[[ Dataset, beginning ]]
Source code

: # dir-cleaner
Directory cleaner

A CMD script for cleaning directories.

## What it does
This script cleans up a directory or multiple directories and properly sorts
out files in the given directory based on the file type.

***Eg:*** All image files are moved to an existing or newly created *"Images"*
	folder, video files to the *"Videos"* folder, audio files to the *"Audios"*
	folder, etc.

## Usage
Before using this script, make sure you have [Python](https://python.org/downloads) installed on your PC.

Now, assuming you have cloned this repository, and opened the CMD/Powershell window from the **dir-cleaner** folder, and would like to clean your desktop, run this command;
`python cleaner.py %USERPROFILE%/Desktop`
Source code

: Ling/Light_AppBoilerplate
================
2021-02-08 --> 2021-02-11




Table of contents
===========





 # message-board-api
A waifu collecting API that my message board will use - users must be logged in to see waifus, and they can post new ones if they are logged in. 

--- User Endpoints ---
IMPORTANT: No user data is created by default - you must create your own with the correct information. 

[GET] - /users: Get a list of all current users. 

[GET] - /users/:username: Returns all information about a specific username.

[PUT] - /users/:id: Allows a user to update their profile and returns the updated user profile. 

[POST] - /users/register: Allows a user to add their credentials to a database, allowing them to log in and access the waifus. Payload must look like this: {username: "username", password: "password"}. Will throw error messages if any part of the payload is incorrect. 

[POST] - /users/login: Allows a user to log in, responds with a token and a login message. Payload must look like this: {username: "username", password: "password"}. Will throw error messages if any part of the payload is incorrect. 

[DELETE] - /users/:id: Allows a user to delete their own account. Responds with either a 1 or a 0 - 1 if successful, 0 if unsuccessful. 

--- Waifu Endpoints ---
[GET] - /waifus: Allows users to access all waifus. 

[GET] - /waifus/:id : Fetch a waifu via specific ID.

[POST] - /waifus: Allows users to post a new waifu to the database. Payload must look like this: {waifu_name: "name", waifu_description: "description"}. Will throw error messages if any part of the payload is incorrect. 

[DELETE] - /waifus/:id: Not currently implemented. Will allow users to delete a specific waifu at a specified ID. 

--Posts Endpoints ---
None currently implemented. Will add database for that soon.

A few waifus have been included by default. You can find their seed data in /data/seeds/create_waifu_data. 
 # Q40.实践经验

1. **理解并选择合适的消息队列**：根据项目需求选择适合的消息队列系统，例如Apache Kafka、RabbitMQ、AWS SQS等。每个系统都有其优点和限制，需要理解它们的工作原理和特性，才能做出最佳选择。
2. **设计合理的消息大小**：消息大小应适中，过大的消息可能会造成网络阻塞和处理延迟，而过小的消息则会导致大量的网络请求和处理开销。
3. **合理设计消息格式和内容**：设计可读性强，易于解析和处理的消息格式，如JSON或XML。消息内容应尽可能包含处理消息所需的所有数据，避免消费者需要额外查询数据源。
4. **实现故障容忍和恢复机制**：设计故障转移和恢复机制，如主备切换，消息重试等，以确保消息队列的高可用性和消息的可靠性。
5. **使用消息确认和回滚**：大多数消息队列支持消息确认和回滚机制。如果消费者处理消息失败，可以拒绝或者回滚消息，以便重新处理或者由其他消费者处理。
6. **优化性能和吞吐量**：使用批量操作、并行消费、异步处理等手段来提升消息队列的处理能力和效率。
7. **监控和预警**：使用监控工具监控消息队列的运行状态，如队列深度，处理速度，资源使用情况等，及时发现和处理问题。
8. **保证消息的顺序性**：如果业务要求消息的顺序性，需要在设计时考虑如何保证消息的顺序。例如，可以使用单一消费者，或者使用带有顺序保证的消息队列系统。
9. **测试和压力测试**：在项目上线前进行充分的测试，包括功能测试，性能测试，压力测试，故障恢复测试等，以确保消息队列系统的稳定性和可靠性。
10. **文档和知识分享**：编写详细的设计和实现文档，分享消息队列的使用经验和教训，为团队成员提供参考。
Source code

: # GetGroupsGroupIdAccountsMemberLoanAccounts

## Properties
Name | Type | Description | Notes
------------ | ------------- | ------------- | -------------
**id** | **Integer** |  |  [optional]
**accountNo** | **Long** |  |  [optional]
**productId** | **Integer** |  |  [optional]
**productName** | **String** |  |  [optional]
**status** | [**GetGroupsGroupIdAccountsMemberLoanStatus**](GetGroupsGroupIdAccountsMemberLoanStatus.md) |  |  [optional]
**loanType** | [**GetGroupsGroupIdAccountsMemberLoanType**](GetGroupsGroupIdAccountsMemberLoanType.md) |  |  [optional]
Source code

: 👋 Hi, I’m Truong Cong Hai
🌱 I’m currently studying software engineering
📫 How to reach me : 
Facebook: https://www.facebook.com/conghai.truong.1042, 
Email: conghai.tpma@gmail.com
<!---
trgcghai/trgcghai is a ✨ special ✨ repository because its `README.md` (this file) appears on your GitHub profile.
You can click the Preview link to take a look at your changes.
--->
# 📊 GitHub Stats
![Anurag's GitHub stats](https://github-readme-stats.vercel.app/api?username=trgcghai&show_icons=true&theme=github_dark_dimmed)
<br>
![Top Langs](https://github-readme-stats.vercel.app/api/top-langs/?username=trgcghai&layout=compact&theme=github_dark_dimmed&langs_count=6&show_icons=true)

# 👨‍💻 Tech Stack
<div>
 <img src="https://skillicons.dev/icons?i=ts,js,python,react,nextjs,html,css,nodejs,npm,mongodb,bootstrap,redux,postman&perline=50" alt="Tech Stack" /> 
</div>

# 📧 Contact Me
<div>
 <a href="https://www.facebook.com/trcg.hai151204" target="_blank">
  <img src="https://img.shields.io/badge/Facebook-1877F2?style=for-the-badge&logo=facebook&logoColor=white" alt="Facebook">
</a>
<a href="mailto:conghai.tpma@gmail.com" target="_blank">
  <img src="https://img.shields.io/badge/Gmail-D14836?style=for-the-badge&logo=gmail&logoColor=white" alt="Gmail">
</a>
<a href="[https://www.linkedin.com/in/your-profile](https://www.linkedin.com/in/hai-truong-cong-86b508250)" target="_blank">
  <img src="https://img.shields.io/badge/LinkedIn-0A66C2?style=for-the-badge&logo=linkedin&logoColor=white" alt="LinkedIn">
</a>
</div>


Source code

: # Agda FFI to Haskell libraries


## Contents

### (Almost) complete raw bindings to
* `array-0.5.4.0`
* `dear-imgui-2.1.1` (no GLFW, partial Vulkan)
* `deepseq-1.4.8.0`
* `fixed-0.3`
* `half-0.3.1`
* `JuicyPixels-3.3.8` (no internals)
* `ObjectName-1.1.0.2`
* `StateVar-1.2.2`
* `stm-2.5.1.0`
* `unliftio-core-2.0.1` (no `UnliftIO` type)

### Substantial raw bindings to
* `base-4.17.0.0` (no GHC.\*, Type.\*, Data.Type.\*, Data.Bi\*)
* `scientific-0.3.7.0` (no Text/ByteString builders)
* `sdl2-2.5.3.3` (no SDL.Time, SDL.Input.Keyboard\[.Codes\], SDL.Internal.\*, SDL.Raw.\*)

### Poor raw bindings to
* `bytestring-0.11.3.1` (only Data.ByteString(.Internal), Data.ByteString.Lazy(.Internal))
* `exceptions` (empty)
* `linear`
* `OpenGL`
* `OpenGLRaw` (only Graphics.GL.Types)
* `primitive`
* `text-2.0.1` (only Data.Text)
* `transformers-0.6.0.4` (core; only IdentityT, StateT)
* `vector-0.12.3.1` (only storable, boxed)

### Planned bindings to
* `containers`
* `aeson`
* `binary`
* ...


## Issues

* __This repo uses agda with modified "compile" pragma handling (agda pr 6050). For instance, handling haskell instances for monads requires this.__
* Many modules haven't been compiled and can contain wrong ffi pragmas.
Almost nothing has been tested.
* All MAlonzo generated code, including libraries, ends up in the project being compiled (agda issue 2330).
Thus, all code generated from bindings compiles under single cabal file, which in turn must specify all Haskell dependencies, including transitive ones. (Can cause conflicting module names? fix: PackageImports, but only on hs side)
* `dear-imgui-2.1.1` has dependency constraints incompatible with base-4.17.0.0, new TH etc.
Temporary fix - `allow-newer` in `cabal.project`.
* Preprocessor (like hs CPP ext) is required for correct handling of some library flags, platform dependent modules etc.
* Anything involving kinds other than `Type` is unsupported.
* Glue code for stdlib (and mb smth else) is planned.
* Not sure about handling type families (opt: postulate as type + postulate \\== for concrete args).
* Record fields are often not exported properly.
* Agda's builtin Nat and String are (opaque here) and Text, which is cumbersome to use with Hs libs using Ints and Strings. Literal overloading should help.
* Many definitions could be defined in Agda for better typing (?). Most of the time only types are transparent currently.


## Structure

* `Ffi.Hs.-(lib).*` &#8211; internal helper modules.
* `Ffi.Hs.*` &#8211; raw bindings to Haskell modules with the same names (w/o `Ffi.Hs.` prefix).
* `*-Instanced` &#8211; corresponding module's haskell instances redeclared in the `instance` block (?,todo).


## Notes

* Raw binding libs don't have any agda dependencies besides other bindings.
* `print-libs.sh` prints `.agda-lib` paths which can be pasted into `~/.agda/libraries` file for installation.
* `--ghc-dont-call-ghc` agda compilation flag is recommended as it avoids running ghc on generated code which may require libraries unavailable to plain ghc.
[[ Dataset, end ]]
Using only the listing above, restate exactly the lines from the line containing "Email: conghai.tpma@gmail.com" through the line containing "# 👨‍💻 Tech Stack", both included.

▶ Result of this exercise:
Email: conghai.tpma@gmail.com
<!---
trgcghai/trgcghai is a ✨ special ✨ repository because its `README.md` (this file) appears on your GitHub profile.
You can click the Preview link to take a look at your changes.
--->
# 📊 GitHub Stats
![Anurag's GitHub stats](https://github-readme-stats.vercel.app/api?username=trgcghai&show_icons=true&theme=github_dark_dimmed)
<br>
![Top Langs](https://github-readme-stats.vercel.app/api/top-langs/?username=trgcghai&layout=compact&theme=github_dark_dimmed&langs_count=6&show_icons=true)

# 👨‍💻 Tech Stack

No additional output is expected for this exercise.